> _Problem to work on_: Locate the line bearing "Se proporciona una" in the material below, then reproduce it and each following line up to and including the line bearing "base de datos**".

= Beginning of Section =

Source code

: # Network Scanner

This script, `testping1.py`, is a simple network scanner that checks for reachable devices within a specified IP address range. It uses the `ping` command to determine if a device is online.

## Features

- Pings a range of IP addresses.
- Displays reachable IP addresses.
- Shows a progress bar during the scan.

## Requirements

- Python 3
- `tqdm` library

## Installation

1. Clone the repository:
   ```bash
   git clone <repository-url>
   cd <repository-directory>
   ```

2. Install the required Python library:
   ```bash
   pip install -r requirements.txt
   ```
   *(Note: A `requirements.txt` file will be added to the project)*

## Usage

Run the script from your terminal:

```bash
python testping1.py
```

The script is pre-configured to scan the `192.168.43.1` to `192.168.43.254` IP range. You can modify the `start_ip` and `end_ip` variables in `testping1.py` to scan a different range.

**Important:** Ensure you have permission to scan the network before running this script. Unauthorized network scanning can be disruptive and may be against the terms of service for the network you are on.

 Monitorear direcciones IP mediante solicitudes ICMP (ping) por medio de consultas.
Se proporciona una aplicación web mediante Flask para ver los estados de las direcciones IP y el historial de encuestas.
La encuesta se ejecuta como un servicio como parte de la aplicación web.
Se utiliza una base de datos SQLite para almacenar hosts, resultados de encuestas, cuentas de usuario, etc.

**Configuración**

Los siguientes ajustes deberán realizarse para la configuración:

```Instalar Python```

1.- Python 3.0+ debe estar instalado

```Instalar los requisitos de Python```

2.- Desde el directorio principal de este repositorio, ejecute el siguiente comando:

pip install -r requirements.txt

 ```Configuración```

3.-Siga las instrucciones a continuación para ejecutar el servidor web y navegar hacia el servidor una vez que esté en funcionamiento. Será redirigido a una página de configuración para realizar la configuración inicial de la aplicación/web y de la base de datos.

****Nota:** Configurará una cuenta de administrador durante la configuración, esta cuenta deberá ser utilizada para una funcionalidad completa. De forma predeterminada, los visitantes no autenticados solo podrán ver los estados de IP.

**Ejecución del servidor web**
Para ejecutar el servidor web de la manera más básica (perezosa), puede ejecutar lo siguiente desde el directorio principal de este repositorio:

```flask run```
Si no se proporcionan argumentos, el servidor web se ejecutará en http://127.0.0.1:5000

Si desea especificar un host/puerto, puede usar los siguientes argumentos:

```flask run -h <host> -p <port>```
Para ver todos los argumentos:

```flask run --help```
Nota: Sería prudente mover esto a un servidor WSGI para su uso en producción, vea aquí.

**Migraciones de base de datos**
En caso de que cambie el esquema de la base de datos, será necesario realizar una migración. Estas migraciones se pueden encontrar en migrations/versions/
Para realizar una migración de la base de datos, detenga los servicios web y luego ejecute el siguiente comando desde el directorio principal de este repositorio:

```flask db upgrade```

= End of Section =

> _Exercise output_:
Se proporciona una aplicación web mediante Flask para ver los estados de las direcciones IP y el historial de encuestas.
La encuesta se ejecuta como un servicio como parte de la aplicación web.
Se utiliza una base de datos SQLite para almacenar hosts, resultados de encuestas, cuentas de usuario, etc.

**Configuración**

Los siguientes ajustes deberán realizarse para la configuración:

```Instalar Python```

1.- Python 3.0+ debe estar instalado

```Instalar los requisitos de Python```

2.- Desde el directorio principal de este repositorio, ejecute el siguiente comando:

pip install -r requirements.txt

 ```Configuración```

3.-Siga las instrucciones a continuación para ejecutar el servidor web y navegar hacia el servidor una vez que esté en funcionamiento. Será redirigido a una página de configuración para realizar la configuración inicial de la aplicación/web y de la base de datos.

****Nota:** Configurará una cuenta de administrador durante la configuración, esta cuenta deberá ser utilizada para una funcionalidad completa. De forma predeterminada, los visitantes no autenticados solo podrán ver los estados de IP.

**Ejecución del servidor web**
Para ejecutar el servidor web de la manera más básica (perezosa), puede ejecutar lo siguiente desde el directorio principal de este repositorio:

```flask run```
Si no se proporcionan argumentos, el servidor web se ejecutará en http://127.0.0.1:5000

Si desea especificar un host/puerto, puede usar los siguientes argumentos:

```flask run -h <host> -p <port>```
Para ver todos los argumentos:

```flask run --help```
Nota: Sería prudente mover esto a un servidor WSGI para su uso en producción, vea aquí.

**Migraciones de base de datos**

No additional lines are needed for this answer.